The learning curve is worth it: once you understand this setup, you can train models for days on powerful hardware without babysitting them.

Features

  • Modular design for easy integration and extension
  • torch.compile (with memory constraints)
  • Automatic Mixed Precision (AMP) support
  • Distributed training capabilities
  • WandB integration for experiment tracking
  • Configurable via YAML files
  • Checkpointing and resuming training support
  • Time keeping for graceful shutdowns and resuming on HPCs

Key Concepts Explained

This section explains the advanced features you'll encounter. If you've only used basic PyTorch in Jupyter, these might be new to you.

Automatic Mixed Precision (AMP)

What it is: By default, PyTorch uses 32-bit floating point numbers (float32) for all computations. AMP automatically uses lower precision (float16 or bfloat16) where it's safe, while keeping float32 where precision matters.

Why use it:

  • 2x faster training (or more) on modern GPUs
  • Lower memory usage = larger batch sizes
  • Almost no accuracy loss when done correctly

How it works in this codebase:

# Without AMP (what you might write in Jupyter):
output = model(x)
loss = criterion(output, target)
loss.backward()

# With AMP (what this codebase does):
with torch.autocast(device_type="cuda", dtype=torch.bfloat16):
    output = model(x)
    loss = criterion(output, target)
scaler.scale(loss).backward()  # GradScaler prevents underflow

Config options:

amp: true              # Enable/disable AMP
precision: bfloat16    # Use bfloat16 (recommended for A100/H100) or float16

When to disable: If you see NaN losses or unstable training, try amp: false to rule out precision issues.

torch.compile

What it is: A PyTorch 2.0+ feature that JIT-compiles your model for faster execution. Think of it as an optimizer that fuses operations and generates optimized GPU kernels.

Why use it:

  • 10-30% speedup on many models (sometimes more)
  • No code changes required to your model

The catch:

  • First batch is slow (compilation time)
  • Not all models compile successfully
  • Some dynamic operations aren't supported

Config options:

compile: true    # Enable torch.compile
mem_budget: 1    # Memory budget (1 = full memory, <1 = gradient checkpointing)

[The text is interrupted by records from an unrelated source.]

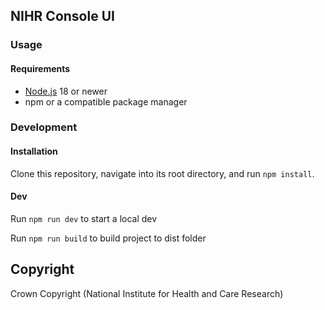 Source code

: ## NIHR Console UI

### Usage

#### Requirements

- [Node.js](https://nodejs.org/) 18 or newer
- npm or a compatible package manager

### Development

#### Installation

Clone this repository, navigate into its root directory, and run `npm install`.

#### Dev

Run `npm run dev` to start a local dev

Run `npm run build` to build project to dist folder

## Copyright

Crown Copyright (National Institute for Health and Care Research)
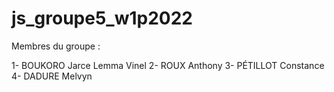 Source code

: # js_groupe5_w1p2022

Membres du groupe : 

1- BOUKORO Jarce Lemma Vinel
2- ROUX Anthony
3- PÉTILLOT Constance
4- DADURE Melvyn
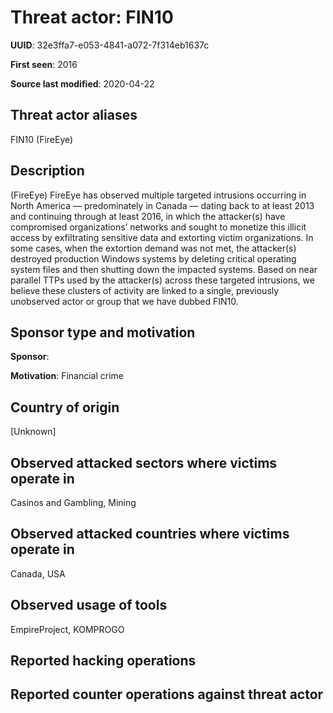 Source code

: # Threat actor: FIN10

**UUID**: 32e3ffa7-e053-4841-a072-7f314eb1637c

**First seen**: 2016

**Source last modified**: 2020-04-22

## Threat actor aliases

FIN10 (FireEye)

## Description

(FireEye) FireEye has observed multiple targeted intrusions occurring in North America — predominately in Canada — dating back to at least 2013 and continuing through at least 2016, in which the attacker(s) have compromised organizations’ networks and sought to monetize this illicit access by exfiltrating sensitive data and extorting victim organizations. In some cases, when the extortion demand was not met, the attacker(s) destroyed production Windows systems by deleting critical operating system files and then shutting down the impacted systems. Based on near parallel TTPs used by the attacker(s) across these targeted intrusions, we believe these clusters of activity are linked to a single, previously unobserved actor or group that we have dubbed FIN10.

## Sponsor type and motivation

**Sponsor**: 

**Motivation**: Financial crime


## Country of origin

[Unknown]

## Observed attacked sectors where victims operate in

Casinos and Gambling, Mining

## Observed attacked countries where victims operate in

Canada, USA

## Observed usage of tools

EmpireProject, KOMPROGO

## Reported hacking operations



## Reported counter operations against threat actor





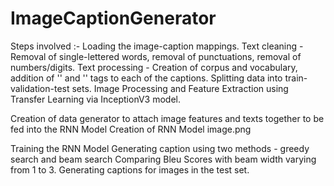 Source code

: # ImageCaptionGenerator
Steps involved :-
Loading the image-caption mappings.
Text cleaning - Removal of single-lettered words, removal of punctuations, removal of numbers/digits.
Text processing - Creation of corpus and vocabulary, addition of '<startseq>' and '<endseq>' tags to each of the captions.
Splitting data into train-validation-test sets.
Image Processing and Feature Extraction using Transfer Learning via InceptionV3 model.

Creation of data generator to attach image features and texts together to be fed into the RNN Model
Creation of RNN Model
image.png

Training the RNN Model
Generating caption using two methods - greedy search and beam search
Comparing Bleu Scores with beam width varying from 1 to 3.
Generating captions for images in the test set.
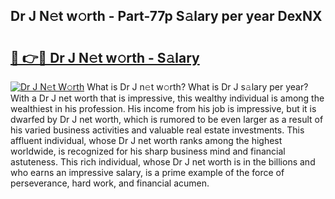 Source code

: ## Dr J N𝚎t w𝚘rth - Part-77p S𝚊lary per year DexNX

# <h2><a href="http://gc0t9q.nevu.top/?p=Dr+J">🔗 👉🔴 Dr J N𝚎t w𝚘rth - S𝚊lary</a></h2>

[![Dr J N𝚎t W𝚘rth](https://i.imgur.com/Oavwk0R.jpeg)](http://gc0t9q.nevu.top/?p=Dr+J)
What is Dr J n𝚎t w𝚘rth? What is Dr J s𝚊lary per year?
With a Dr J net worth that is impressive, this wealthy individual is among the wealthiest in his profession. His income from his job is impressive, but it is dwarfed by Dr J net worth, which is rumored to be even larger as a result of his varied business activities and valuable real estate investments. This affluent individual, whose Dr J net worth ranks among the highest worldwide, is recognized for his sharp business mind and financial astuteness. This rich individual, whose Dr J net worth is in the billions and who earns an impressive salary, is a prime example of the force of perseverance, hard work, and financial acumen.
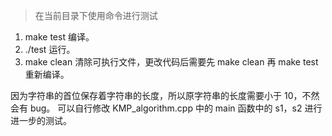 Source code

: > 在当前目录下使用命令进行测试
1. make test 编译。
2. ./test 运行。
3. make clean 清除可执行文件，更改代码后需要先 make clean 再 make test 重新编译。

因为字符串的首位保存着字符串的长度，所以原字符串的长度需要小于 10，不然会有 bug。
可以自行修改 KMP_algorithm.cpp 中的 main 函数中的 s1，s2 进行进一步的测试。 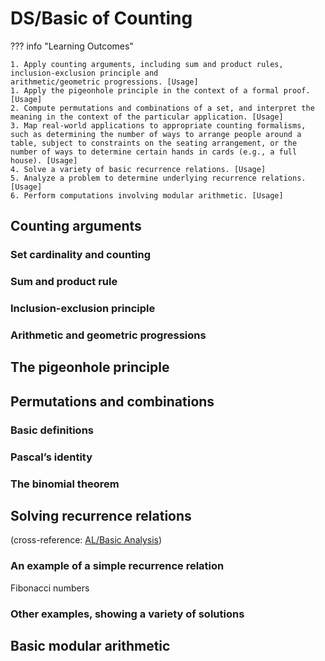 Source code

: # DS/Basic of Counting

??? info "Learning Outcomes"

    1. Apply counting arguments, including sum and product rules, inclusion-exclusion principle and
    arithmetic/geometric progressions. [Usage]
    1. Apply the pigeonhole principle in the context of a formal proof. [Usage]
    2. Compute permutations and combinations of a set, and interpret the meaning in the context of the particular application. [Usage]
    3. Map real-world applications to appropriate counting formalisms, such as determining the number of ways to arrange people around a table, subject to constraints on the seating arrangement, or the number of ways to determine certain hands in cards (e.g., a full house). [Usage]
    4. Solve a variety of basic recurrence relations. [Usage]
    5. Analyze a problem to determine underlying recurrence relations. [Usage]
    6. Perform computations involving modular arithmetic. [Usage]

## Counting arguments

### Set cardinality and counting

### Sum and product rule

### Inclusion-exclusion principle

### Arithmetic and geometric progressions

## The pigeonhole principle

## Permutations and combinations

### Basic definitions

### Pascal’s identity

### The binomial theorem

## Solving recurrence relations 

(cross-reference: [AL/Basic Analysis]())

### An example of a simple recurrence relation

Fibonacci numbers

### Other examples, showing a variety of solutions

## Basic modular arithmetic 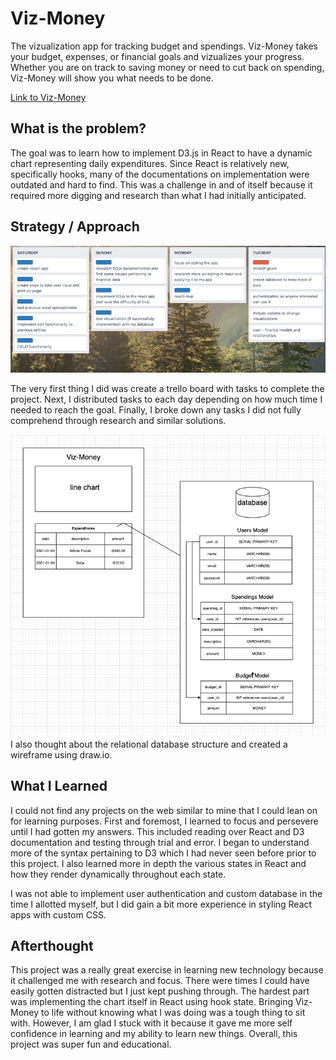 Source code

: # Viz-Money
The vizualization app for tracking budget and spendings.  Viz-Money takes your budget, expenses, or financial goals and vizualizes your progress.  Whether you are on track to saving money or need to cut back on spending, Viz-Money will show you what needs to be done.

[Link to Viz-Money](https://viz-money.vercel.app/)

## What is the problem?
The goal was to learn how to implement D3.js in React to have a dynamic chart representing daily expenditures.  Since React is relatively new, specifically hooks, many of the documentations on implementation were outdated and hard to find.  This was a challenge in and of itself because it required more digging and research than what I had initially anticipated.

## Strategy / Approach
![image of viz-money-trello](public/img/viz-money-trello.png)

The very first thing I did was create a trello board with tasks to complete the project.  Next, I distributed tasks to each day depending on how much time I needed to reach the goal.  Finally, I broke down any tasks I did not fully comprehend through research and similar solutions.

![image of db-diagram](public/img/db-diagram.png)
I also thought about the relational database structure and created a wireframe using draw.io.
## What I Learned
I could not find any projects on the web similar to mine that I could lean on for learning purposes.  First and foremost, I learned to focus and persevere until I had gotten my answers.  This included reading over React and D3 documentation and testing through trial and error.  I began to understand more of the syntax pertaining to D3 which I had never seen before prior to this project.  I also learned more in depth the various states in React and how they render dynamically throughout each state.

I was not able to implement user authentication and custom database in the time I allotted myself, but I did gain a bit more experience in styling React apps with custom CSS.

## Afterthought
This project was a really great exercise in learning new technology because it challenged me with research and focus.  There were times I could have easily gotten distracted but I just kept pushing through.  The hardest part was implementing the chart itself in React using hook state.  Bringing Viz-Money to life without knowing what I was doing was a tough thing to sit with.  However, I am glad I stuck with it because it gave me more self confidence in learning and my ability to learn new things.  Overall, this project was super fun and educational.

Gradient checkpointing via mem_budget: When mem_budget < 1, the compiled model trades compute for memory by recomputing activations during the backward pass instead of storing them all. Set to 0.5 to use roughly half the memory at the cost of ~20-30% more compute.

Distributed Training (DDP)

What it is: Training on multiple GPUs simultaneously, where each GPU processes different batches and gradients are synchronized.

Why use it:

  • Near-linear speedup with more GPUs (4 GPUs ≈ 4x faster)
  • Larger effective batch sizes without memory limits

How it works:

  1. Your model is copied to each GPU
  2. Each GPU gets different data (via DistributedSampler)
  3. Each GPU computes gradients independently
  4. Gradients are averaged across all GPUs (all-reduce)
  5. All GPUs update with the same averaged gradients

Running with multiple GPUs: Instead of python train.py, use:

# 4 GPUs on one machine
torchrun --standalone --nproc_per_node=4 run_training.py --config_path config.yaml

Important: The batch_size in config is per GPU. With 4 GPUs and batch_size=64, your effective batch size is 256.

Weights & Biases (WandB)

What it is: A cloud service for tracking ML experiments. Think of it as a supercharged TensorBoard with collaboration features.

Why use it:

  • Track metrics across runs without scrolling through terminal output
  • Compare experiments side-by-side with interactive charts
  • Log hyperparameters automatically for reproducibility
  • Share results with collaborators via web dashboard

Setup:

  1. Create a free account at wandb.ai
  2. Run wandb login or add your API key to .env
  3. Set project/entity in config

What gets logged: Loss curves, learning rate, validation metrics, system stats (GPU memory, utilization).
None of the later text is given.